Wednesday, October 28, 2020

Life of Riley

Friday 28th October 1983

I awoke early and took advantage of the rare peace in the hostel to read my book. It was cold but light and everybody else appeared to be asleep. I plodded on with “The Lord of the Rings” until the sun increased in strength and joined George in a clothes-washing session.

We spent the morning changing money and putting in our visa application at the Nepalese Embassy at a cost of 100 Indian Rupees. A quick tour of the underground bazaar beneath Connaught Place was followed by a sunbathing session on the grass above.

I finished reading “The Lord of the Rings” despite interruptions from people offering massages, shoeshine (we were wearing sandals), maps and guidebooks. George is chatting with an old boy about Western sexual morals, or lack of them in the old boys’ eyes – he thought that we lived the Life of Riley in constant sexual ecstasy in Europe!

Another egg curry later we brought in our laundry and set off for the swimming pool where we gained admittance after a spate of paperwork and payment of 20 Indian Rupees. The Olympic size pool was a treat and I managed to labour up and down for 26 lengths of this 50-metre waterway.

George took advantage of the rudimentary weight-lifting facilities in the changing room while I went off to investigate the other 2 pools that we had failed to notice earlier. As I walked out of the dim corridor into the main pool area, I caught my breath in awe at the sight of a vast floodlit arena. I felt insignificant in this vast open space, faced with two magnificent Olympic standard swimming pools.

What I thought was the roof turned out to be the night sky with the stars made invisible by the bright poolside lights. This vast modern amphitheatre was completely at odds with the crude squalor only a few kilometres away in Old Delhi.

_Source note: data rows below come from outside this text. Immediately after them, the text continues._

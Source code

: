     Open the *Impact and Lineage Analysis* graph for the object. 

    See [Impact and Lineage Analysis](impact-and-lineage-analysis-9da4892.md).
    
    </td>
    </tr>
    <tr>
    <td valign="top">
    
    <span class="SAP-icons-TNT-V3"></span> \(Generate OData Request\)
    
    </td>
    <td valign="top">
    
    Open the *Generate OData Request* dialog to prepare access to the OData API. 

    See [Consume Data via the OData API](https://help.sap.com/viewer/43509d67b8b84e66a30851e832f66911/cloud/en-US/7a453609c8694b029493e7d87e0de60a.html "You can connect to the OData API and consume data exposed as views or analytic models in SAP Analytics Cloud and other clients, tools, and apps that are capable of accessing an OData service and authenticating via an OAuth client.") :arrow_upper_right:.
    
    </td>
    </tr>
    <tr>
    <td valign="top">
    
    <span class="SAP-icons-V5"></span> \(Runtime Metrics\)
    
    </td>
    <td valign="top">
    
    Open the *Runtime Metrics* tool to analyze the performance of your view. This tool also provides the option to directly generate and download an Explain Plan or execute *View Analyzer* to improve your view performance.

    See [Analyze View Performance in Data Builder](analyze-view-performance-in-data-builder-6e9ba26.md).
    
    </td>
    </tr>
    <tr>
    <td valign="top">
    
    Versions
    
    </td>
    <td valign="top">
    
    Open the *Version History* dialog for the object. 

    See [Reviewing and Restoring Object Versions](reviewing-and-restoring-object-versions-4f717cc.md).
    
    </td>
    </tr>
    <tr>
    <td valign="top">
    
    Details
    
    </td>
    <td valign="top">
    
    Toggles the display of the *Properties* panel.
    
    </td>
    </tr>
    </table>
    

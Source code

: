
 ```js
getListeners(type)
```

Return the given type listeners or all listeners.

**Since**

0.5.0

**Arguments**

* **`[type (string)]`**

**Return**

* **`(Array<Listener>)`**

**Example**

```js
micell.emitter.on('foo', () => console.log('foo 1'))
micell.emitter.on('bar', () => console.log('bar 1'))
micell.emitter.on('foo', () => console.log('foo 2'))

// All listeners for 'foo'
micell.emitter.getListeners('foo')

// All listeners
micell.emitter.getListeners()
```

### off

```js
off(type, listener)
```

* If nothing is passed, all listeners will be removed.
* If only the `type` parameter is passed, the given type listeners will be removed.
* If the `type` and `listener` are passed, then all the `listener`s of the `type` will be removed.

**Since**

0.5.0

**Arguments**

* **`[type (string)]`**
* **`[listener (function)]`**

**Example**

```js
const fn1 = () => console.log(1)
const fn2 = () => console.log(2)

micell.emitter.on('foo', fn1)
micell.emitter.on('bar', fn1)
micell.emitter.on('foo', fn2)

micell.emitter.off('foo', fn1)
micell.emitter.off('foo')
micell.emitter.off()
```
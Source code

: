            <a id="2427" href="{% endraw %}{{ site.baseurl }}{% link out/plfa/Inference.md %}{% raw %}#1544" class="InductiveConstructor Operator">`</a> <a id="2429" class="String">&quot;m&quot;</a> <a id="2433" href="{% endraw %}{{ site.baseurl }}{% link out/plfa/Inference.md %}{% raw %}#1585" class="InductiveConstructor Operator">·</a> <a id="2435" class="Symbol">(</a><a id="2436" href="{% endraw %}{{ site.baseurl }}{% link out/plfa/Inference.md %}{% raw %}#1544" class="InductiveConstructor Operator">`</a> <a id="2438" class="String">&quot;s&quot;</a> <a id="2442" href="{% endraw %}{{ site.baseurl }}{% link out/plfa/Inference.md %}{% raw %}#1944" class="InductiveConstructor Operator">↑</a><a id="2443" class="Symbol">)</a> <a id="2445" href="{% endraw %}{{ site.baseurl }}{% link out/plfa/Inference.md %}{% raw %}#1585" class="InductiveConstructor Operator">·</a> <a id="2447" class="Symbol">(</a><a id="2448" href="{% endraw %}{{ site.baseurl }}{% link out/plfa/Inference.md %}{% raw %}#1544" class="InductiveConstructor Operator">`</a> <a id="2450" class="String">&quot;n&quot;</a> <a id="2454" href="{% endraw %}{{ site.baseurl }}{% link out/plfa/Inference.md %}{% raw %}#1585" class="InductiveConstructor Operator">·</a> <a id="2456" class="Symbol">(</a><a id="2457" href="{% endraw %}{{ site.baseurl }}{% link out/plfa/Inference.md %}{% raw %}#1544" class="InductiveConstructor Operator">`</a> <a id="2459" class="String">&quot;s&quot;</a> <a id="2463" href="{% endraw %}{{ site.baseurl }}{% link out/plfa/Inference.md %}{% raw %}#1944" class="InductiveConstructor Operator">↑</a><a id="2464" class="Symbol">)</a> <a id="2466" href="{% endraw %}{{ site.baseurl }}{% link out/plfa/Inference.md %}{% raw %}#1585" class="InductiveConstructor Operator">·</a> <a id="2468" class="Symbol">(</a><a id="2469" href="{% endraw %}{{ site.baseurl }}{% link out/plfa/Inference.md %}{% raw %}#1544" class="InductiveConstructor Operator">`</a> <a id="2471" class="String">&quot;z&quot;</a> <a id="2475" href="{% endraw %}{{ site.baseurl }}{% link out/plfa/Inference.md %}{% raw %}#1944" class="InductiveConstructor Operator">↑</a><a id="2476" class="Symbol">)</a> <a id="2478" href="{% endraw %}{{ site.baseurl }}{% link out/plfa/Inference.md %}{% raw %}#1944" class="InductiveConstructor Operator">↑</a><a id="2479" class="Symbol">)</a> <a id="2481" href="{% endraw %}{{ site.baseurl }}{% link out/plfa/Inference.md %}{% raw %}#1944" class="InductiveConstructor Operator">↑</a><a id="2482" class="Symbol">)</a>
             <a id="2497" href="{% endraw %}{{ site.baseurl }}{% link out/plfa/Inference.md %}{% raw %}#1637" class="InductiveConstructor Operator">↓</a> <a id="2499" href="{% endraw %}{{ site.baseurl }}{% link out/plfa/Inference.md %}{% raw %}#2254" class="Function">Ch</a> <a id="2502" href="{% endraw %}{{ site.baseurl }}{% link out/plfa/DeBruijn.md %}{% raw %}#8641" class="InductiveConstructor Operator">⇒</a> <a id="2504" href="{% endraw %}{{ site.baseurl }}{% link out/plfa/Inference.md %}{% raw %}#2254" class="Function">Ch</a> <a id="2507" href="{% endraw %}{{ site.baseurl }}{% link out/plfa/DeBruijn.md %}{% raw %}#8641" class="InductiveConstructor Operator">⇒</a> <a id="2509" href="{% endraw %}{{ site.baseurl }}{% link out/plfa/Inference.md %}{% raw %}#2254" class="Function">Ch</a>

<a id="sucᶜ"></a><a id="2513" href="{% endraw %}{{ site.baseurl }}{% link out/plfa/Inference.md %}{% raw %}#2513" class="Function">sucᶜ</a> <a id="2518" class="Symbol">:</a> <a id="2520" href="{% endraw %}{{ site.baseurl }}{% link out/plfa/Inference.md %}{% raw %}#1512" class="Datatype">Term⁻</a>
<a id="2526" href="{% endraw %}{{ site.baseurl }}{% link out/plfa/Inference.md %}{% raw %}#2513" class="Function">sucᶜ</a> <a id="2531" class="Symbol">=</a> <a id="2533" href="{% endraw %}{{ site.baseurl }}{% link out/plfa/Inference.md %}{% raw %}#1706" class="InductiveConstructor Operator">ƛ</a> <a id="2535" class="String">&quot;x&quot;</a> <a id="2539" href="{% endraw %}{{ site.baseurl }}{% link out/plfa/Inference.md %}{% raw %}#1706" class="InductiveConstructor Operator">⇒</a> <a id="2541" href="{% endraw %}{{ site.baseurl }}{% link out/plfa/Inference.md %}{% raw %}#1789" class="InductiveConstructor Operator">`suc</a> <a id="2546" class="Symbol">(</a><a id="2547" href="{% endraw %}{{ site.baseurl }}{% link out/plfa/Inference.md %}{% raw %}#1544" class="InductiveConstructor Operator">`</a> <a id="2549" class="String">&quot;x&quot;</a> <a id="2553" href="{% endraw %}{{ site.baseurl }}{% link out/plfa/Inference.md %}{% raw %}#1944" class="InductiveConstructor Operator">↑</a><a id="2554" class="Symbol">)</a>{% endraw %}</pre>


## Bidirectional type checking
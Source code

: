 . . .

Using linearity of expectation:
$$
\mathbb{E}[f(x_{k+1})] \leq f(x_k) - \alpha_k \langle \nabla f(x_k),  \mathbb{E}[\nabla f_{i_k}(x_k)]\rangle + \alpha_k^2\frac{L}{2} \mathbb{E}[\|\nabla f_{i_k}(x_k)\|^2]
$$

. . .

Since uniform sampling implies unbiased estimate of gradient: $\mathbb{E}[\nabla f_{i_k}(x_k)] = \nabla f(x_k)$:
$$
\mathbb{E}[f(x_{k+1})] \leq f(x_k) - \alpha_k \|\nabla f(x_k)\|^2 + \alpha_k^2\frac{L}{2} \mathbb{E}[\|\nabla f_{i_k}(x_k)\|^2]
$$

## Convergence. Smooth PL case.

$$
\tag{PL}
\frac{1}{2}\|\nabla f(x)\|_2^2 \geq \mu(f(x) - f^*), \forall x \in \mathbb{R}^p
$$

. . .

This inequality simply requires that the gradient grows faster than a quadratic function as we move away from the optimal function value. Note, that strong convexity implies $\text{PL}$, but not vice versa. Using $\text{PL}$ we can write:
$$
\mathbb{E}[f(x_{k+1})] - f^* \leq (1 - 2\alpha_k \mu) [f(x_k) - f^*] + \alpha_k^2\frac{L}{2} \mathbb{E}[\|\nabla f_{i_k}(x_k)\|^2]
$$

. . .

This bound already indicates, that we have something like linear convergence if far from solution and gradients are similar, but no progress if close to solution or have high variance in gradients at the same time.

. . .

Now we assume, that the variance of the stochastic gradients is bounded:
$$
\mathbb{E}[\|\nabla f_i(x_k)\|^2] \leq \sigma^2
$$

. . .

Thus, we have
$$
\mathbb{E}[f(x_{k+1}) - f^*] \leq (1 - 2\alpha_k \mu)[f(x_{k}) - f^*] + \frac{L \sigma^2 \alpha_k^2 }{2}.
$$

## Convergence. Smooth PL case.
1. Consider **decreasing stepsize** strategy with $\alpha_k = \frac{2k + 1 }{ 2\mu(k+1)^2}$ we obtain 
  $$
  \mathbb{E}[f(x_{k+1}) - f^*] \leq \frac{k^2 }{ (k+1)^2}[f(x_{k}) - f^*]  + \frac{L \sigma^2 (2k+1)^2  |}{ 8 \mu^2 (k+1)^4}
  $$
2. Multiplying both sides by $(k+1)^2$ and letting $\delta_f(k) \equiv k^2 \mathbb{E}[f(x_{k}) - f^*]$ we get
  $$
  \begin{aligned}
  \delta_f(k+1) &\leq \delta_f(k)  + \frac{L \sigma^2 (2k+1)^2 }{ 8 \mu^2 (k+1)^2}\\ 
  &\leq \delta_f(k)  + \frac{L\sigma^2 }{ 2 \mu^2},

We had two drinks breaks on the walk back and I bought “Gorky Park” which is a 1981 crime novel set in the Soviet Union during the Cold War written by American author Martin Cruz Smith. It cost me 10 Indian Rupees and it gave me something to read in our local, the Delhicacy Restaurant. Here we stayed until we were evicted at closing time.

The swim was good exercise and I feel a lot cleaner for it! Back at Ringo’s Guest House the hippies are crawling out of their dark corners in which they dwell during daylight hours. Our dormitory is a cellar with a fan and a fluorescent strip light in which Ringo has crammed 12 beds covering 95% of the floor space. Above the beds a network of clothes lines are heavy with drying towels and garments. The beds are crude wooden frame jobs with woven sisal cords supporting a thin mattress and I fear that they were designed for smaller Indian folk!